In America, and in the UK, the 1980’s heralded an era that produced two gods and a goddess of monetarism. Right-wing Republicans and Tories have worshiped them ever since. The political leaderships of Ronald Reagan and Margaret Thatcher spanned the decade, just at the time Milton Friedman was espousing his theories of monetarism. Indeed, he served on Reagan’s Economic Policy Advisory Board throughout that president’s time in office.
Both Reagan and Thatcher were bewitched by Friedman. The idea of allowing markets to control themselves with little or no interference from government seemed almost frighteningly practical and modern, after years of Keynesian economics dating back to the 1930’s.
John Maynard Keynes was a British economist of whom Bertrand Russell once wrote:
“Keynes’s intellect was the sharpest and clearest that I have ever known. When I argued with him, I felt that I took my life in my hands, and I seldom emerged without feeling something of a fool. I was sometimes inclined to feel that so much cleverness must be incompatible with depth, but I do not think this feeling was justified.”

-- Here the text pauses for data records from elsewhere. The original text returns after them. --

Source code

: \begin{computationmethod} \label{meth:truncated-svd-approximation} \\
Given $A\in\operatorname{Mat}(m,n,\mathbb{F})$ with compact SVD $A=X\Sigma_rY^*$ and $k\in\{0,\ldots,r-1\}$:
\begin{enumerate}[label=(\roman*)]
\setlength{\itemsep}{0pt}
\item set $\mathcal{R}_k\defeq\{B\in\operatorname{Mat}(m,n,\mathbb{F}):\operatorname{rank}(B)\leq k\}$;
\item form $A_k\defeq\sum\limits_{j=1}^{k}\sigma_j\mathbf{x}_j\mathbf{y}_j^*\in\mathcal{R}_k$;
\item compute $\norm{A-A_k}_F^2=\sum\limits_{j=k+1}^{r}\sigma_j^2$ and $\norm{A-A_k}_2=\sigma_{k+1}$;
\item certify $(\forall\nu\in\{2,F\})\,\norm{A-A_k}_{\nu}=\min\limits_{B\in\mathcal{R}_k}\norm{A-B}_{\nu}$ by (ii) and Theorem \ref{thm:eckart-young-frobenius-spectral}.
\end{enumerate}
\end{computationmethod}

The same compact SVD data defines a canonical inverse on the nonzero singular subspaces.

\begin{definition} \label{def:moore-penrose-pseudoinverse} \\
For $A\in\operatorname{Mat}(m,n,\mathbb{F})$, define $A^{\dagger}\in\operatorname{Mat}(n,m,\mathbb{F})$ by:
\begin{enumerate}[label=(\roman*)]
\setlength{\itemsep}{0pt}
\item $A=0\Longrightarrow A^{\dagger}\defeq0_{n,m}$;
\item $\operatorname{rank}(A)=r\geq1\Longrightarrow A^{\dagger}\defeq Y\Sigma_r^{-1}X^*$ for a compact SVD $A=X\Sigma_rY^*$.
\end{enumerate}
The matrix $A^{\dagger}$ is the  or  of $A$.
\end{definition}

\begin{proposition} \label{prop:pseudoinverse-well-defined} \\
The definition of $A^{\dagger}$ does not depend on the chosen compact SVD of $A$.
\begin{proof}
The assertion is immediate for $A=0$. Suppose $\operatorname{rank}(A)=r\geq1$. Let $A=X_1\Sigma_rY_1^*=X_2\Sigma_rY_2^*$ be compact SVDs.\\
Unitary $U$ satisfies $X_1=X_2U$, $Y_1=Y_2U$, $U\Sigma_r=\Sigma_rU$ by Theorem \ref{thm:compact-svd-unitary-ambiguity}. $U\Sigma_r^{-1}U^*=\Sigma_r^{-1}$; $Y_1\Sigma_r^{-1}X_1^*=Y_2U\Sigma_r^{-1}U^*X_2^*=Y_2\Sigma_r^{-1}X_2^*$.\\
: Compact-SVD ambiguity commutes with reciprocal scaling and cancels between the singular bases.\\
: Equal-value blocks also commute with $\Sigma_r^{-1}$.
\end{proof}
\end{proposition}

“One morning I met him hurrying across the Great Court of Trinity. I asked him what the hurry was and he said he wanted to borrow his brother-in-law’s motorcycle to go to London. ‘Why don’t you go by train’, I said. ‘Because there isn’t time’, he replied. I did not know what his business might be, but within a few days the bank rate, which panic mongers had put up to ten per cent, was reduced to five per cent. This was his doing.””

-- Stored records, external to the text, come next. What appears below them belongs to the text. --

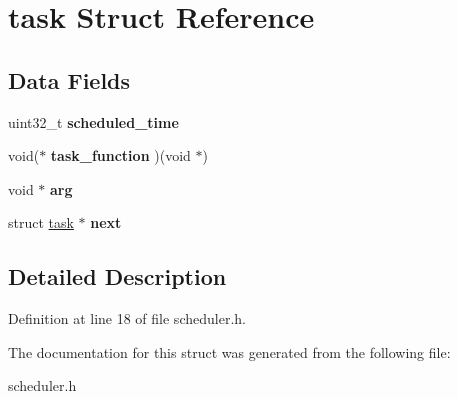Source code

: \hypertarget{structtask}{\section{task Struct Reference}
\label{structtask}
}
\subsection*{Data Fields}
\begin{DoxyCompactItemize}
\item 
\hypertarget{structtask_ac0adede9ad64c43792e75c83835391ba}{uint32\+\_\+t {\bfseries scheduled\+\_\+time}}\label{structtask_ac0adede9ad64c43792e75c83835391ba}

\item 
\hypertarget{structtask_a40c2cc452b087d9516e89e908b653901}{void($\ast$ {\bfseries task\+\_\+function} )(void $\ast$)}\label{structtask_a40c2cc452b087d9516e89e908b653901}

\item 
\hypertarget{structtask_afed8e0ce3a29933d1ccf4dd4cc33c671}{void $\ast$ {\bfseries arg}}\label{structtask_afed8e0ce3a29933d1ccf4dd4cc33c671}

\item 
\hypertarget{structtask_a3f2c7149983c28824baf1aebdfa7af98}{struct \hyperlink{structtask}{task} $\ast$ {\bfseries next}}\label{structtask_a3f2c7149983c28824baf1aebdfa7af98}

\end{DoxyCompactItemize}


\subsection{Detailed Description}


Definition at line 18 of file scheduler.\+h.



The documentation for this struct was generated from the following file\+:\begin{DoxyCompactItemize}
\item 
scheduler.\+h\end{DoxyCompactItemize}

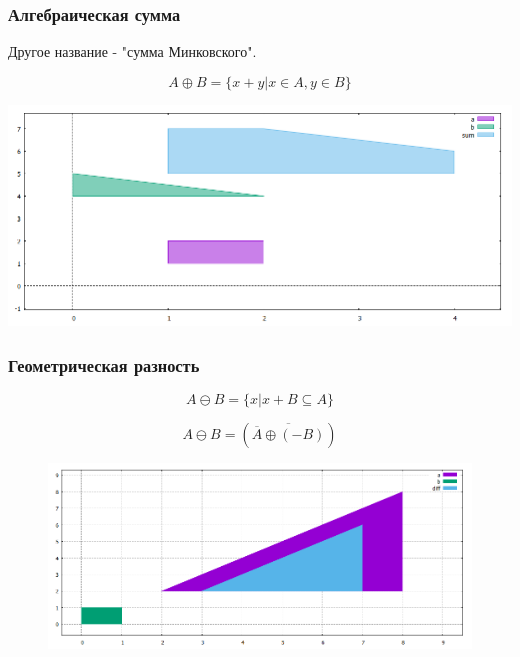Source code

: \documentclass{beamer}
\begin{document}
  \begin{frame}
    \frametitle{Алгебраическая сумма}
    
    Другое название - "сумма Минковского". 
    
    \begin{equation}
      A \oplus B =  \{ x + y | x \in A, y \in B \} 
    \end{equation}

    \includegraphics[width=1.0\textwidth]{sum}
  
  \end{frame}
  
  
  \begin{frame}
    \frametitle{Геометрическая разность}
    
    \begin{equation}
      A \ominus B =  \{ x | x + B \subseteq A \} 
    \end{equation}

    \begin{equation}
        A \ominus B =
        (\overline{\overline{A} \oplus (- B)})
    \end{equation}  

    \begin{figure}
        \includegraphics[scale=0.4]{diff}
    \end{figure}

  \end{frame}
  
\end{document}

Russell declared him the “most intelligent man” he had ever known.
Friedman persuaded Reagan and Thatcher that Keynes’s ideas were outmoded. Both leaders fell under his spell, rapidly concluding that every problem could be solved by the markets, through economic innovation, provided they were left to their own devices, with no interference from government.
It was this ideal that caused George W Bush to falter so famously over admitting the existence of global warming. If he’d accepted the evidence, he’d have been forced to act. Bush expected the markets to swing into action and create their own emission caps based on fresh, profitable technologies designed to save the earth.

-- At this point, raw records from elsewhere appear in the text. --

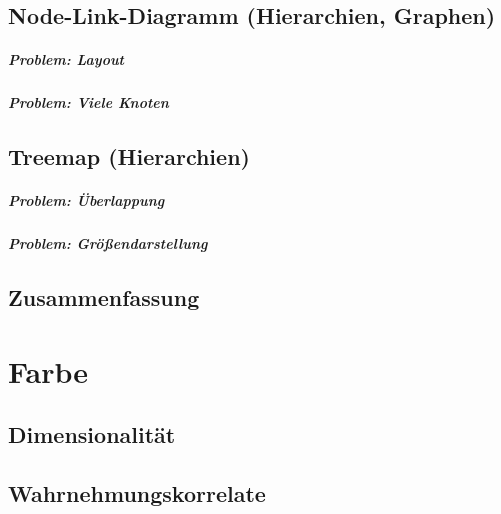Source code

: \documentclass[a4paper, 11pt, accentcolor = tud3b]{tudreport}
\begin{document}
		\section{Node-Link-Diagramm (Hierarchien, Graphen)} %

			\paragraph{Problem: Layout} %

			\paragraph{Problem: Viele Knoten} %

		\section{Treemap (Hierarchien)} %

			\paragraph{Problem: Überlappung} %

			\paragraph{Problem: Größendarstellung} %

		\section{Zusammenfassung} %

	\chapter{Farbe} %

		\section{Dimensionalität} %

		\section{Wahrnehmungskorrelate} %
\end{document}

It never happened. Short term market greed trumped any idea of private investment in planet-saving enterprises, for close to a decade.
Ordinary folks may be surprised of late, when listening to economic discourse, to realize just how many booms and recessions the western world has suffered over the last twenty-five years. While western economies cannot be considered stable prior to Reagan, (his predecessor, Carter, had presided over a period of stagflation) it’s obvious with hindsight that Freidman’s policies utterly failed to provide a stable economy advantageous to any but the very wealthy.
Keynes advocated heavy investment by government during periods of recession. Friedman believed government should keep its fingers out the markets and allow them to stabilize themselves. The financial crisis presently threatening the economic world has sent governments scurrying back to Keynesian policies, with huge injections of cash into the system, in a desperate attempt to stabilize the markets and avoid the threat of a recession looming across the globe.
If any lessons are to learned from this latest, and possibly greatest, financial catastrophe, it is that Thatcher, Reagan, and Friedman were absolutely wrong. Markets require regulation; it has to come from government. Politicians, and their advisors, must be prepared to assume responsibility for the fiscal system and control it, rather than use it to simply line their own pockets.
This, in turn, means it is the duty of the people to ensure those they elect are capable of shouldering that responsibility without recourse to corrupt practices. The demand for more transparent government must be strong. Without pressure from the people, government will never change.
John Maynard Keynes died in 1946. If he’s out there somewhere, watching the events of 2008 unfold, he will undoubtedly be smiling to himself.